• 2026年1月4日

病気をネットで調べるときに気をつけたい「思い込み」― 検索結果は必ずしも中立ではありません ―

体調が気になると、スマートフォンで病名や治療法を検索する方は少なくありません。便利な一方で、ネット検索には、思い込み(認知バイアス)が生じやすい仕組みがあることが分かっています。

レコメンドアルゴリズムの影響
検索サイトや動画サイトは、利用者の過去の閲覧履歴や検索内容をもとに、「関心がありそうな情報」を優先的に表示します。これをレコメンドアルゴリズムと呼びます。一見便利ですが、同じ方向の情報ばかりが表示され、反対意見や別の治療選択肢が見えにくくなることがあります。

「みんなが言っている」は正しい?
多くの人が支持している情報を正しいと感じやすい心理を、バンドワゴンバイアスといいます。再生回数や「いいね」の数が多いと信頼できそうに見えますが、医学的に正しいかどうかとは別問題です。医療では、流行よりも科学的根拠が重要です。

何度も見ると信じてしまう
同じ情報を繰り返し目にすることで、内容の真偽に関わらず「正しそう」と感じてしまう現象を単純接触効果と呼びます。

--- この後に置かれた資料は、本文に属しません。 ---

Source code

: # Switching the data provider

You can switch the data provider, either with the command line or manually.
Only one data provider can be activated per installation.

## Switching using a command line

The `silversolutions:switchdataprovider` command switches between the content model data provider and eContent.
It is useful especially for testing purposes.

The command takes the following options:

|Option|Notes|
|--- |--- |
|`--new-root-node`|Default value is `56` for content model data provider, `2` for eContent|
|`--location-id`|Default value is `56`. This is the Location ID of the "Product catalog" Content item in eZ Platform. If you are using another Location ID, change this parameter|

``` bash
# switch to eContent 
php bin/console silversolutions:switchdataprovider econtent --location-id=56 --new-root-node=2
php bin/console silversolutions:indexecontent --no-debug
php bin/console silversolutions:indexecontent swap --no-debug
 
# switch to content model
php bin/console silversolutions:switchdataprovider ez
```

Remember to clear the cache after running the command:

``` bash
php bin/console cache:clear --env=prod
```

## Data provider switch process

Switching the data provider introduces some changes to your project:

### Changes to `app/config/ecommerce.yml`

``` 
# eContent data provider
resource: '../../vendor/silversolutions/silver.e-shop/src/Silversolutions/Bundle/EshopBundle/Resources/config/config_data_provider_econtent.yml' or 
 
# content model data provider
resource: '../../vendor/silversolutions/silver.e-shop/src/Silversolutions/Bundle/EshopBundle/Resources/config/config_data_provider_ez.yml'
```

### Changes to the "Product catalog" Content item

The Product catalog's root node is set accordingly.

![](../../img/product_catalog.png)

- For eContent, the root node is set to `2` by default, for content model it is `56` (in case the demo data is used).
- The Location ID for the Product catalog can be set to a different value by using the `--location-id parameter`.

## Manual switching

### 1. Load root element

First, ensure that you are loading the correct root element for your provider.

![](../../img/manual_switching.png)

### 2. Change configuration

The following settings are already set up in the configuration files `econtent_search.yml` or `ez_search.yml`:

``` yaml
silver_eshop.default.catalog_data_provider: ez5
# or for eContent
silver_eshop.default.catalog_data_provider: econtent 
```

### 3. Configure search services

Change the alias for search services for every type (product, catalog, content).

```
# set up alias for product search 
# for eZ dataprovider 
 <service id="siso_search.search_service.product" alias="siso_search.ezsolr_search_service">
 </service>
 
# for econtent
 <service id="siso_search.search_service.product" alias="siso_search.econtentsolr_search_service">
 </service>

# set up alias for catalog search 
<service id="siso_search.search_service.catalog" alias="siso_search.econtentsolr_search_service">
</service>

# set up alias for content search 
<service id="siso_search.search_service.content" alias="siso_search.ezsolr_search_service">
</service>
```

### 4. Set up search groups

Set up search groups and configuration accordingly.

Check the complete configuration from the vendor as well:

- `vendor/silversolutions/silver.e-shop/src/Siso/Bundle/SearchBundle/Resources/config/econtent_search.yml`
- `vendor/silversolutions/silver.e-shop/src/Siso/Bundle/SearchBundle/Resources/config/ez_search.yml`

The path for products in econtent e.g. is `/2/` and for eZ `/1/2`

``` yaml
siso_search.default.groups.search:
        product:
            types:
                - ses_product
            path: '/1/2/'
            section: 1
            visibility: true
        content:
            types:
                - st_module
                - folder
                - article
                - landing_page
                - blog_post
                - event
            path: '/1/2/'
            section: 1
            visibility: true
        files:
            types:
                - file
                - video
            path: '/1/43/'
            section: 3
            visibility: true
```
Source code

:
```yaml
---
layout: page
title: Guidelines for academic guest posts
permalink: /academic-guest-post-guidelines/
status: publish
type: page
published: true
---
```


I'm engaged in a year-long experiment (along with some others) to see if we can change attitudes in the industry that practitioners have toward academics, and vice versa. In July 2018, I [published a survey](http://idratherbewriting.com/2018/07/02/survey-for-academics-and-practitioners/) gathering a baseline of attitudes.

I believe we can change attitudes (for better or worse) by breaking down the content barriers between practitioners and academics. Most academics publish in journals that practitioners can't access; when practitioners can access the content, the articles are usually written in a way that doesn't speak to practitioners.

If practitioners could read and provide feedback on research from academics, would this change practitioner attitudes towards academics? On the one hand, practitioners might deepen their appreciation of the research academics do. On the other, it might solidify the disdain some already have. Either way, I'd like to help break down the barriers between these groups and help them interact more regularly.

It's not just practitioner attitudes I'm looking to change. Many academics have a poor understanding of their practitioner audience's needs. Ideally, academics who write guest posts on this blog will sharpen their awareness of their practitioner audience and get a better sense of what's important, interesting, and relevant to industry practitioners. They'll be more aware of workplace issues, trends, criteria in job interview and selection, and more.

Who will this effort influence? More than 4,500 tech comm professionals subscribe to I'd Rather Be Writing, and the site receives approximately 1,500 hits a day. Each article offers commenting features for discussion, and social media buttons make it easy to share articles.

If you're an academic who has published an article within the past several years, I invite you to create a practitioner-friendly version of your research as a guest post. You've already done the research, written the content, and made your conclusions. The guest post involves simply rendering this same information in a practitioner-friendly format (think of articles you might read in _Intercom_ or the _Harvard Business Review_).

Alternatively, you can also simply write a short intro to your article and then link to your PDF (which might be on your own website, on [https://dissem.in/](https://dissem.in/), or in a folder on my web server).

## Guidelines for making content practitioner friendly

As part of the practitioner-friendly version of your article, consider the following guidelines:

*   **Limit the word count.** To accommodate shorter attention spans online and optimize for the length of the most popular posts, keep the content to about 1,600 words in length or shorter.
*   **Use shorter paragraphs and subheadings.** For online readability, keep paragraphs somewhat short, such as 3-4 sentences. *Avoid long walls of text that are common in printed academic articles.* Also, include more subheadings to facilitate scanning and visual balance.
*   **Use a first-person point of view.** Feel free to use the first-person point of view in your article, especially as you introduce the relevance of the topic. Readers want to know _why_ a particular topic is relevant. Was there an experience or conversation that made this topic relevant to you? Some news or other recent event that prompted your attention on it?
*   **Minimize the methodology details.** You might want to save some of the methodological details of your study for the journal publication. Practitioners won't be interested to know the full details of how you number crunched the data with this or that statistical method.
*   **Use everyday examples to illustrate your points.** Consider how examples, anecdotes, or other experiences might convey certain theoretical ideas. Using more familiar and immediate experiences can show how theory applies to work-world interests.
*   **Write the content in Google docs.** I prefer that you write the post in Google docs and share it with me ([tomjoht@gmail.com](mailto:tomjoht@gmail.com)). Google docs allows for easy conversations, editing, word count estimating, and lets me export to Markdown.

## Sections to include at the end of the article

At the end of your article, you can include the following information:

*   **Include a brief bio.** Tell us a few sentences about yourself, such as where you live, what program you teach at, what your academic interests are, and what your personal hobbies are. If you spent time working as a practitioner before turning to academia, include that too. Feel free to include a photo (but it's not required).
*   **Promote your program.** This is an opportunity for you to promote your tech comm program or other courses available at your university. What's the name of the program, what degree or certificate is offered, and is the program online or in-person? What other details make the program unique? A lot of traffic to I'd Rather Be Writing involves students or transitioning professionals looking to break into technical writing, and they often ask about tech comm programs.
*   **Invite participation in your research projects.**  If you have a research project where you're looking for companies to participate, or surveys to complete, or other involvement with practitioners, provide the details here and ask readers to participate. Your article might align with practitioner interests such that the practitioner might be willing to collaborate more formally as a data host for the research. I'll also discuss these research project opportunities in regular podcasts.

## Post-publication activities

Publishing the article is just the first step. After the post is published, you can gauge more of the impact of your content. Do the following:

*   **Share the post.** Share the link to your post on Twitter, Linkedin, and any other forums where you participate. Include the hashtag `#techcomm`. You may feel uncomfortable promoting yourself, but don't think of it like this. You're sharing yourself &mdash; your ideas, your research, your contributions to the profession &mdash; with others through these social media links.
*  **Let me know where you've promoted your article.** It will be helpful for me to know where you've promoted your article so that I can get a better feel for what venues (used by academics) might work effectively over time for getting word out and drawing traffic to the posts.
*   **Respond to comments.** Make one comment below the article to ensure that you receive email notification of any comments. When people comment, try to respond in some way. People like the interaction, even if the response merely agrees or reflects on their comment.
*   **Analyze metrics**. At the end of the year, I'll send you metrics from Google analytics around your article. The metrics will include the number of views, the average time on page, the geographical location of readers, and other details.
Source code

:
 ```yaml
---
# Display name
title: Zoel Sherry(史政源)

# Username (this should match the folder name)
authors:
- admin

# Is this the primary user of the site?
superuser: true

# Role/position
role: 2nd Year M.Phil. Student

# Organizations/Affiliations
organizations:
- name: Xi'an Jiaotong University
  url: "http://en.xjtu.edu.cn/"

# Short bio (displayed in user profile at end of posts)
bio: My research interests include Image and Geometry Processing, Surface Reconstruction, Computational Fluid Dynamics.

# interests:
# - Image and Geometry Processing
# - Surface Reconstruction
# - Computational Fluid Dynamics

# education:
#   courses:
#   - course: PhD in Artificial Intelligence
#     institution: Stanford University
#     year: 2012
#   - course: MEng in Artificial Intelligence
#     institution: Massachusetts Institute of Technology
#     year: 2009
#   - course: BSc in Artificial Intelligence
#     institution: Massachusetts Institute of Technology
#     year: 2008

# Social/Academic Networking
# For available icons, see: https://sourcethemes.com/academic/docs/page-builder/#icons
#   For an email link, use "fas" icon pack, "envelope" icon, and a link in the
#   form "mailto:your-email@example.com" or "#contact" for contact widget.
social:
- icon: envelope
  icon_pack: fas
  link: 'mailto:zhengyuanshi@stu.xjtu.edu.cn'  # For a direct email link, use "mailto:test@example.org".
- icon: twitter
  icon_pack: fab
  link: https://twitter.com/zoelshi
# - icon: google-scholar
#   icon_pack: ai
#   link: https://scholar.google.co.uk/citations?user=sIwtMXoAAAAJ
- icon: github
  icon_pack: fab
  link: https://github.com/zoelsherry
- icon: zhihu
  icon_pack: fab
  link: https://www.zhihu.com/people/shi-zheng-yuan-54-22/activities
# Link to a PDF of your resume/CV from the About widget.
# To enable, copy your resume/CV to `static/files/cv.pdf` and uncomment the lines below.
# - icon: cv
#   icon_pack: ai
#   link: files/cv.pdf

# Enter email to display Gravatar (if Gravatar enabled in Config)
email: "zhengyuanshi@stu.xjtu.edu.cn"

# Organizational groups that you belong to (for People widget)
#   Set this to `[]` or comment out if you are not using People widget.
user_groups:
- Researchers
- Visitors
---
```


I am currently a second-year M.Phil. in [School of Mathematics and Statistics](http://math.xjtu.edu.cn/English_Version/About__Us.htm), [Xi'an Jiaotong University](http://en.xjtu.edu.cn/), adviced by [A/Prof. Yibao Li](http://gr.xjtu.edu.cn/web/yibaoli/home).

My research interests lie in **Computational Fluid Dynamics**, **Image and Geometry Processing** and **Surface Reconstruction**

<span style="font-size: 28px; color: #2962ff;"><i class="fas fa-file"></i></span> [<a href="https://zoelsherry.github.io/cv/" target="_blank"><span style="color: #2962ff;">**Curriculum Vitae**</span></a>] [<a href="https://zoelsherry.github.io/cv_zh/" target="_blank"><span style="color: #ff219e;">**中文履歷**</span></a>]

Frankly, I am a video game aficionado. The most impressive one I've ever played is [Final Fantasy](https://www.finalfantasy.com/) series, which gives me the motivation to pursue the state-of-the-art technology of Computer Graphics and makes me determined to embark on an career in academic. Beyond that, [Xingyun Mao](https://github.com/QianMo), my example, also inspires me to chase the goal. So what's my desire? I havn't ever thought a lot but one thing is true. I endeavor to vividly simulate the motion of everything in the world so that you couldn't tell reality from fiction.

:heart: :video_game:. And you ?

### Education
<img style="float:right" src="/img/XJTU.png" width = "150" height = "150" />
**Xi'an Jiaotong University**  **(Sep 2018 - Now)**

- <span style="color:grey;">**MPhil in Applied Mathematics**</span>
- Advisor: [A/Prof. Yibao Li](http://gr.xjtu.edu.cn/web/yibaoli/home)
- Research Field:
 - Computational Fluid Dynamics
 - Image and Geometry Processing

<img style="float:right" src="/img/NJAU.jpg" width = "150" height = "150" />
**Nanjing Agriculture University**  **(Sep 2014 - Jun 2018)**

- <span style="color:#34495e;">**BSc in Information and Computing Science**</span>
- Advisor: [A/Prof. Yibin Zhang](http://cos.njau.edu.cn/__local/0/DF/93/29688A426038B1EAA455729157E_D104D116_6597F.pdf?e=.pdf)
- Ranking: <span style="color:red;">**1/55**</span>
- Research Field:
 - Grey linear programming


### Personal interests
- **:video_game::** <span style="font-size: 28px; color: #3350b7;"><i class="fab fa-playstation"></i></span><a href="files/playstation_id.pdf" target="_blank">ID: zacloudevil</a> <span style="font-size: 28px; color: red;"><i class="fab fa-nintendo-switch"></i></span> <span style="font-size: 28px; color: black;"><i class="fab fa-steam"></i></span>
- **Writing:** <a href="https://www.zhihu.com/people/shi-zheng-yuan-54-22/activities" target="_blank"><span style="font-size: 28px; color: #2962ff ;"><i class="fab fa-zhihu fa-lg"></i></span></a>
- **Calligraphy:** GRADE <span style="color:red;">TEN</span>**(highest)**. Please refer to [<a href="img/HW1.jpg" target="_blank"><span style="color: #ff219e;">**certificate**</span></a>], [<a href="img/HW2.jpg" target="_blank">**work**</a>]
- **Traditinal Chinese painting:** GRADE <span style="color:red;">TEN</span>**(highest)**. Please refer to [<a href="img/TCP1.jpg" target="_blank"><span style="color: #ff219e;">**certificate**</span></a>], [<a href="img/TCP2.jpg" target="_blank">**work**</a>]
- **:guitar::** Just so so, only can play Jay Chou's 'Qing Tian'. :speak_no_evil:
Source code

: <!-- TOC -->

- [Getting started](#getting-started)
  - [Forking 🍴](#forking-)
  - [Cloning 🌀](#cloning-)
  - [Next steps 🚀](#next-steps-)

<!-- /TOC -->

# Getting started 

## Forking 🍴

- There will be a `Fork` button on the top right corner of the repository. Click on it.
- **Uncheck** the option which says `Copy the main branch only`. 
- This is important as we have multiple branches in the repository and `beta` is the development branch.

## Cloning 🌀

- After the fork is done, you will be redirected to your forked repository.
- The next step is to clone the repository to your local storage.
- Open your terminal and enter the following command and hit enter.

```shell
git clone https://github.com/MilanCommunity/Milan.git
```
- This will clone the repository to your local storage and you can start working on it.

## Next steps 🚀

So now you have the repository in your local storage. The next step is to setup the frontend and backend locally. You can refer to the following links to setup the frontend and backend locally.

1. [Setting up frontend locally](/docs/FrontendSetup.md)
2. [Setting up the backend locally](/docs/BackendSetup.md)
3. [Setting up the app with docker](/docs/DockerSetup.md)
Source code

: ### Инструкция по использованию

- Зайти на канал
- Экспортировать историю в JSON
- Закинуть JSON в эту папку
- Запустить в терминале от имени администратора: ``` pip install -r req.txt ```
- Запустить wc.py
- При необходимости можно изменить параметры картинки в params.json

特定の治療法や不安をあおる情報ばかりに触れていると、判断が偏りやすくなります。

大切なのは「相談すること」
ネット情報は参考程度にとどめ、不安や疑問は医療機関で直接相談することが大切です。診察では、症状や背景を踏まえた上で、個々に合った説明と治療方針をお伝えできます。

正しい情報にたどり着くためにも、ネット検索と医師の相談を上手に使い分けましょう。